Women Wednesday #70

We love how women are changing the world and making an impact to their home countries that we're talking all things awesome and new every Wednesday!
(Emily Haight / NMWA)
There’s a better way to celebrate Women’s History Month than simply buying Hillary Clinton’s new book. Some amazing volunteers spent hours at the fifth annual Wikipedia edit-a-thon at the National Museum of Women in the Arts in Washington, where they created, edited and added to Wikipedia pages on women in the arts on 17 March. “It’s for the promotion and establishment of art history,” said Sarah Osborne Bender, the museum’s library director. “We encourage gender equality in the arts and this is one way of doing it.” Since the Wikipedia edit-a-thons started as informal gatherings in 2011, they have grown to 500 events worldwide where more than 7,000 volunteers have helped edit over 11,000 Wikipedia articles. It’s all part of an initiative to improve the gender imbalance on Wikipedia, where reports have suggested less than 20% of contributors are women. This Wikipedia edit-a-thon works similarly to the Black Lunch Table, which focuses on editing articles for black artists, as well as Wikiproject Women in Red, which adds articles about notable women who are missing from Wikipedia. The edit-a-thon and its spin-offs have helped raise the proportion of biographies about women on the English language edition of Wikipedia from 15% to 17%. Amazing work ladies!

(@Nailainayat / Twitter)
Marvia Malik broke all the stereotypes and became Pakistan's first transgender person to present a news show. Ms Malik told the BBC she had to stop herself from screaming with joy when she learned she had got the job. "The dream that I saw for myself, I was able to climb on the first stair to achieving it," she said. She said she hoped her work would help improve the lives of Pakistan's transgender community. The 21-year-old news anchor made the first appearance on a local channel,Kohenoor, and quickly went viral on the social media. "I want to show the country that we are more than objects of ridicule ... that we are also human," Malik told CNN. Malik also revealed that she was overwhelmed by the positive response she received after her show went live. "Our community should be treated equally and there must not be any gender discrimination. We should be given equal rights and be considered ordinary citizens, instead of third-gender." Keep breaking barriers Marvia, we can’t wait to see the progress you’re heading come to fruition!
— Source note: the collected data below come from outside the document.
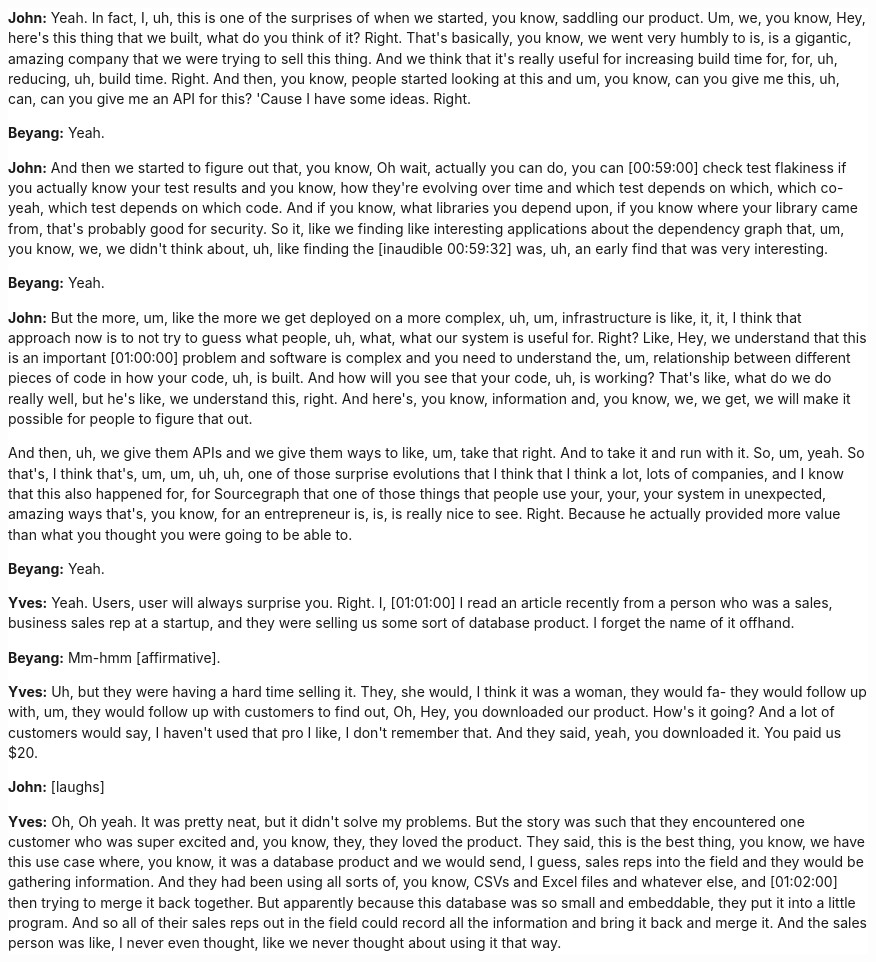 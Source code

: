 **John:** Yeah. In fact, I, uh, this is one of the surprises of when we started, you know, saddling our product. Um, we, you know, Hey, here's this thing that we built, what do you think of it? Right. That's basically, you know, we went very humbly to is, is a gigantic, amazing company that we were trying to sell this thing. And we think that it's really useful for increasing build time for, for, uh, reducing, uh, build time. Right. And then, you know, people started looking at this and um, you know, can you give me this, uh, can, can you give me an API for this? 'Cause I have some ideas. Right.

**Beyang:** Yeah.

**John:** And then we started to figure out that, you know, Oh wait, actually you can do, you can [00:59:00] check test flakiness if you actually know your test results and you know, how they're evolving over time and which test depends on which, which co- yeah, which test depends on which code. And if you know, what libraries you depend upon, if you know where your library came from, that's probably good for security. So it, like we finding like interesting applications about the dependency graph that, um, you know, we, we didn't think about, uh, like finding the [inaudible 00:59:32] was, uh, an early find that was very interesting.

**Beyang:** Yeah.

**John:** But the more, um, like the more we get deployed on a more complex, uh, um, infrastructure is like, it, it, I think that approach now is to not try to guess what people, uh, what, what our system is useful for. Right? Like, Hey, we understand that this is an important [01:00:00] problem and software is complex and you need to understand the, um, relationship between different pieces of code in how your code, uh, is built. And how will you see that your code, uh, is working? That's like, what do we do really well, but he's like, we understand this, right. And here's, you know, information and, you know, we, we get, we will make it possible for people to figure that out.

And then, uh, we give them APIs and we give them ways to like, um, take that right. And to take it and run with it. So, um, yeah. So that's, I think that's, um, um, uh, uh, one of those surprise evolutions that I think that I think a lot, lots of companies, and I know that this also happened for, for Sourcegraph that one of those things that people use your, your, your system in unexpected, amazing ways that's, you know, for an entrepreneur is, is, is really nice to see. Right. Because he actually provided more value than what you thought you were going to be able to.

**Beyang:** Yeah.

**Yves:** Yeah. Users, user will always surprise you. Right. I, [01:01:00] I read an article recently from a person who was a sales, business sales rep at a startup, and they were selling us some sort of database product. I forget the name of it offhand.

**Beyang:** Mm-hmm [affirmative].

**Yves:** Uh, but they were having a hard time selling it. They, she would, I think it was a woman, they would fa- they would follow up with, um, they would follow up with customers to find out, Oh, Hey, you downloaded our product. How's it going? And a lot of customers would say, I haven't used that pro I like, I don't remember that. And they said, yeah, you downloaded it. You paid us $20.

**John:** [laughs]

**Yves:** Oh, Oh yeah. It was pretty neat, but it didn't solve my problems. But the story was such that they encountered one customer who was super excited and, you know, they, they loved the product. They said, this is the best thing, you know, we have this use case where, you know, it was a database product and we would send, I guess, sales reps into the field and they would be gathering information. And they had been using all sorts of, you know, CSVs and Excel files and whatever else, and [01:02:00] then trying to merge it back together. But apparently because this database was so small and embeddable, they put it into a little program. And so all of their sales reps out in the field could record all the information and bring it back and merge it. And the sales person was like, I never even thought, like we never thought about using it that way.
Just eight months after undergoing brain surgery, Kiko Matthews, a 36-year-old former science teacher from Herefordshire, England, has become the fastest woman to ever row solo across the Atlantic. Matthews, who was diagnosed with Cushing’s disease in 2009, beat the previous record by nearly a week despite never having rowed before deciding to train for the 2,800-mile challenge. Leaving from the Canary Islands, she rowed solo for 50 days before arriving in Barbados. “The thought that eight months ago I was lying in hospital having my brain operated on, and now I am here having rowed the Atlantic, I guess I am a bit proud,” said Matthews following her safe arrival in the Caribbean. “I have shown that anyone can attempt anything given the right attitude, belief and support. I want to use my story to inspire women to challenge themselves.” In addition to achieving a personal goal, Matthews was also able to raise nearly $100,000 to help build an intensive care unit at King’s College Hospital in London. Matthews, who has endured symptoms such as memory loss, insomnia, and osteoporosis as a result of her illness, has credited the hospital with helping save her life. What an incredible story of strength and perseverance!